一頃、大相撲の八百長が世間を騒がせた時、八百長を行った力士が、八百長の取り組み内容について相手力士に通知した携帯メールの中の、「後は自然な流れで」というのは、ちょっと流行になったと思う。

だが、どの八百長の取り組みも、自然の流れとは見えなかっただろうと思う。
八百長という作為が入ったものは、どうやっても自然からかけ離れたものになるだろう。八百長が本業であれば話は別であるが。
人間というのは、本来は、自然か自然でないかの感覚は敏感なのである。
そして、自然の流れに乗れば、何事もうまくいく。それは難しいことではない。つまり、本当は、幸福になるのは容易いことなのだ。
では、自然の流れとは何だろう?

一言で言えば、荘子が言ったように、無作為(あるがままにまかせること)であることだ。
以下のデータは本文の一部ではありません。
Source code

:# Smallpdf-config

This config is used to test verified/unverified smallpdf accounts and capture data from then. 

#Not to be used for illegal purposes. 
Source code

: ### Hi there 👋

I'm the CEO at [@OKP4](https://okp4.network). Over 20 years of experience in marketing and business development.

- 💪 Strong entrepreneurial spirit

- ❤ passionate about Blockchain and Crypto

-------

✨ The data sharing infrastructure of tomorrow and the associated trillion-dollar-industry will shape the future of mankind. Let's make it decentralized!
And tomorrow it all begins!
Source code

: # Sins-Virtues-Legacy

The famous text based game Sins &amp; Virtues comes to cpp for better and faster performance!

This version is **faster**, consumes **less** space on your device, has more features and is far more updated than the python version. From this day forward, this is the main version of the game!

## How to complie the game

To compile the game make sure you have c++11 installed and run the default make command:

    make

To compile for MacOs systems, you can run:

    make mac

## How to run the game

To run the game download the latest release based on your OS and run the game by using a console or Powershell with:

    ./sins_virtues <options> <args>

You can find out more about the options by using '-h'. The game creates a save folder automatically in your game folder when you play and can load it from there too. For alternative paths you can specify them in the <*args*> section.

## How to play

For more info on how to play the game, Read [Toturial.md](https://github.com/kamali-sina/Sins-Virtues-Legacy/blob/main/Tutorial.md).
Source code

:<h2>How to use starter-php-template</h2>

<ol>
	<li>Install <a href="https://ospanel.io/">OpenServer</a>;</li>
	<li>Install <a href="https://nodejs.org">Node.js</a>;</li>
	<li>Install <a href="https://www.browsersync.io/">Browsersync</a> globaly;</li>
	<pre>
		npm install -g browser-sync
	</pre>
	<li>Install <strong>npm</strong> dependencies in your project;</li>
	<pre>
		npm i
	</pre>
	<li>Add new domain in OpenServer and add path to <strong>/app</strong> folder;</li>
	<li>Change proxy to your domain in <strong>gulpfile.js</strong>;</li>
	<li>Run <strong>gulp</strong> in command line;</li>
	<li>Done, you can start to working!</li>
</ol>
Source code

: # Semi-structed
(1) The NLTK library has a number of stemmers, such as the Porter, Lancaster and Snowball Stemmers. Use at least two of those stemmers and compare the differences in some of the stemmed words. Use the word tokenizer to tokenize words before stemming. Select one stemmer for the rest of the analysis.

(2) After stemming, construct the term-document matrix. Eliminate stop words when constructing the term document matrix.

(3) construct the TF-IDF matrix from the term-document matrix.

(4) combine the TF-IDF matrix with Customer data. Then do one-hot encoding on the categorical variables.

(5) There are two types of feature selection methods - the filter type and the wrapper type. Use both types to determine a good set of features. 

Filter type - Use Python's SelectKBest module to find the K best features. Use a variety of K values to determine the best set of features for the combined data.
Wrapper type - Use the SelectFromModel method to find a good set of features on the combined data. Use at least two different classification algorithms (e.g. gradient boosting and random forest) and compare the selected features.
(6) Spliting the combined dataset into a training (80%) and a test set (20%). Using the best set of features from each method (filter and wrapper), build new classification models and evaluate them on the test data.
しかし、無作為とは、何もしてはいけないということでも、何もしなくて良いということでもない。
何もしないことが、むしろ作為であることもある。
逆に、何かをすることが無作為であることもある。

自分が行為者であるという自覚なしに行われることは無作為で自然だ。
しかし、例えば、ネット上で、違法な音楽などのデータをダウンロードして利用することは、無自覚な行いではない。もしかしたら、悪意は持っていないかもしれないが、そのようなものを楽しもうと思うことは、無知に覆われた心から起こることなのだ。
そして、作為の原因は無知なのだ。

私はある時、違法な配信サイトでアニメを1話見た。その時、無知に覆われていたのを感じた。
すると、私のパソコンが奇妙で不快な異常を起こした。苦労して修復した後、私は、二度とそのようなことはしないと誓った。
私の場合は、パソコンの一時の異常で済んだが、無知に覆われた行為は、確実に何かを奪う。それは、即刻でないかもしれないが、いずれ、それは現れる。他のことと結びついて、より大きな災いになる場合もある。遠い未来や、来世にまで持ち越されるようなものを、人々は昔からカルマ(因果)と呼んできた。
本人は対して悪いことをしていないつもりでも、殺人と変わらないような行為もある。昔、丹波哲郎さんが、「車の窓からゴミを捨てるのは、殺人と変わらない。自分さえよければ、人はどうなってもいいという考え方において、全く同じだからだ」と言っていたが、うなづけるのである。それならば、携帯電話を見ながら歩いたり、歩きタバコをするのも、殺人と何ら変わらないであろう。

行為者の自覚なく行われる行為は、カルマを作らない。
つまり、自然な流れで行われたことは、不幸の原因にならない。
良い行為とは全て、無自覚な行為だ。
善意の行いなど、全て作為的なのだ。
寄付は良いものであるが、自分が寄付をしているという考えなしに行われなければならない。それは自然な寄付となって、大いに役立つ。
お金が惜しいと思いながら寄付をすると、良い結果にならない。相手にも自分にも。
行為者であるという自覚を持たず、欠乏感なく与えると、数倍になって返ってくる。
不幸な人を見て、自然の本性に従って手を差し伸べることは、実は無自覚で自然な行為だ。
例えば、電車でご老人に席を譲る時、自分が行為者であるという自覚なく行えば恥ずかしくもないし、自然に行える。しかし、作為的にやるから恥ずかしいのだ。
そして、ご存知のように、席を譲らないことはとても不自然で作為的なのだ。

我々は、心による支配から解放されなければならない。
生きている限り、心は作用を続けるだろう。だが、それを、自分と何の関わりもないものと感じなければならないのだ。
イエスが、「汝敗れたり。我が後方に退けサタン」と言った時のサタンとは心である。
そして、イエスの言った「我」は、真の自己、真我であるキリストのことだ。インドでなら、アートマンと言うのだろうし、仏教では仏陀というのだろう。
心が真の自己の後ろに控えた者には、積み重なったカルマも影響を与えない。
心を自己と混同することを無知と言うのである。心を自己の道具とするなら、無知は拭われている。これは、心を卑下したのではない。用途を間違えてはならないという意味だ。心は、外界を認識する時には必要なのである。
だが、いったん心が消え去り、再び心が戻ってきた時、奇跡的な成果が達成されていたということがある。例えば、勝ち目の無い決闘を挑み、戦いが始まった後のことは何も憶えていないが、気が付いたら、相手が伸びていた・・・といったようなものだ。
そのような者は、まだ賢者ではない。賢者は、心の流れをちゃんと感じてはいるが、それと関わりを持たないのだ。心と身体は同じものである。だから、自分が行為者だという自覚もない。それが聖者の実態なのである。